Assim como rugia o refrão da canção tema do velho guerreiro, creio que meus sete leitores devem sentir uma certa nostalgia do programa que praticamente dominou e ditou regras no mercado musical brasileiro por longa data. O velho jocoso, libidinoso, engraçado e caricato, cercado por suas belas chacretes que eram na época o sonho de consumo de qualquer homem, levava o caos visual e uma orgia musical para as telas da Rede Globo, naquela época líder absoluta em audiência.
Muita gente foi lançada pelas batutas do velho guerreiro. Nomes como Roberto Carlos, Fábio Junior, Alceu Valença e Raul Seixas pediam benção para senhor Abelardo Barbosa, o eterno chacrinha.
O filme Alô, Alô, Terezinha, em cartaz nos cinemas, não é uma cinebiografia de Chacrinha, como aponta o cartaz publicitário. Mas sim um documentário sobre o Programa do Chacrinha. Nele – divertido, diga-se de passagem – desfilam figuras bizarras como o calouro Abacaxi e outros sem nenhuma vocação, mas com uma pretensão ainda latente herdada dos quinze sagrados minutos de fama. Artistas consagrados dão seus depoimentos sobre a figura de Chacrinha e contam divertidos causos de bastidores, mas as grandes vedete do filme – sem trocadilhos – são as chacretes.
Estas mulheres com corpos esculturais e donas de uma sedução capaz de deixar um eunuco excitado dominaram os sonhos eróticos de praticamente toda a população masculina – e feminina em alguns casos – se tornando marca registrada quando o assunto era sensualidade. Diferente das bailarinas robóticas de axé music ou das masculinizadas funkeiras, e até mesmo no pior dos casos, alpinistas sociais que se utilizam de uma situação infame dentro de uma faculdade com tendências nazistas de comportamento para se transformar em símbolo sexual decadente de uma nação incoerente, as chacretes tinham brilho, tinham características marcantes e acima de tudo bom humor em suas personalidades modeladas pelo mestre Abelardo, pastoril da TV.
A situação que estas mulheres se encontram hoje em alguns casos chega a ser deprimente. Mas, mesmo envelhecidas, com seus corpos outrora esculturais e hoje parecendo mais um rabisco de pintor amador, ainda mantêm algo que não se apagou com o tempo: o brilho nos olhos somado ao bom humor. Chacrinha selecionava bem seu grupo, diferente de hoje, que você vê apenas corpos sem expressão, sem humor, sem identidade.
Quantas vezes você não se confundiu com uma bailarina de axé? Afinal até o nome de algumas é o mesmo, para confundir – ou não confundir – mais ainda. Em matéria de música e de programas de auditório, a confusão é maior e a saudades de tempos remotos fervilha em nossos corações. A música vive o seu pior momento de todos os tempos, em que a criatividade, a inteligência e sobretudo a originalidade foram esmagadas e toda esta gosma resultante socada goela abaixo dos pobres telespectadores lunáticos que aceitam sem queixas aquilo que lhes é imposto.
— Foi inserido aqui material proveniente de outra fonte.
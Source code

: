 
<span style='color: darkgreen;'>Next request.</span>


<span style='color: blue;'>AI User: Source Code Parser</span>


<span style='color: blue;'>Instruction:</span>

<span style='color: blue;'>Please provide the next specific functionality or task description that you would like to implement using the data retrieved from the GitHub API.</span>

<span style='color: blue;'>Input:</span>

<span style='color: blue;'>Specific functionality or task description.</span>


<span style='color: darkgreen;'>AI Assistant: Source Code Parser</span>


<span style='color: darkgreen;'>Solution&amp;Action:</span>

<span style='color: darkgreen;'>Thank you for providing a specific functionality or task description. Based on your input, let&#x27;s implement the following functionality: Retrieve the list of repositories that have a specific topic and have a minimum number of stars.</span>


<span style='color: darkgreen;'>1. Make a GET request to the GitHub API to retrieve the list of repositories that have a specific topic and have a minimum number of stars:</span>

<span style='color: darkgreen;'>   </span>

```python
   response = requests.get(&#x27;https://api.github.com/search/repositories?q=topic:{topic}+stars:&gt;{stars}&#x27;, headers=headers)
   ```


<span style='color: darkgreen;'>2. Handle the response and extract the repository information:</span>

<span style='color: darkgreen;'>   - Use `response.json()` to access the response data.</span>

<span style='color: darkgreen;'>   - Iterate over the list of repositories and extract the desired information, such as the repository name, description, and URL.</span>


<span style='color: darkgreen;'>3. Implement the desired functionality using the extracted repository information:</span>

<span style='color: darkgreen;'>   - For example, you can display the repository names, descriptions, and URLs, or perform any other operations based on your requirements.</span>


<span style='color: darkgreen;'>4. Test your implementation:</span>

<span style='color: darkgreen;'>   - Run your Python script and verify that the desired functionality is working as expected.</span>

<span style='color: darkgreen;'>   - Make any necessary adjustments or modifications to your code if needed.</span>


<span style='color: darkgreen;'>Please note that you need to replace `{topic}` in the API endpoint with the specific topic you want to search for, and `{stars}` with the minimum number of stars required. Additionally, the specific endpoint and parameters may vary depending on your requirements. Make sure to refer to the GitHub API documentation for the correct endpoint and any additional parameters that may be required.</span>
Apresentadores de TV apáticos, que hoje dominam o horário, seguem completamente isentos de talento e de carisma. Talvez por isto necessitem constantemente do saco de bondades financiado por patrocinadores para “presentear” espectadores sorteados com casas novas, carros novos entre outros produtos fabricados – porém não tendo capacidade alguma de presentearem seu público com humor, diversão e simpatia, uma qualidade sutil que sempre foi peculiar a homens que faziam até mesmo de um programa banal de auditório, arte bruta que era lapidada na mente de cada espectador, assim como este queira. Ah que saudades do cassino do Chacrinha, onde a casa ganhava, mas nós, pobres jogadores, ao menos éramos bem recebidos e nos divertíamos à beça!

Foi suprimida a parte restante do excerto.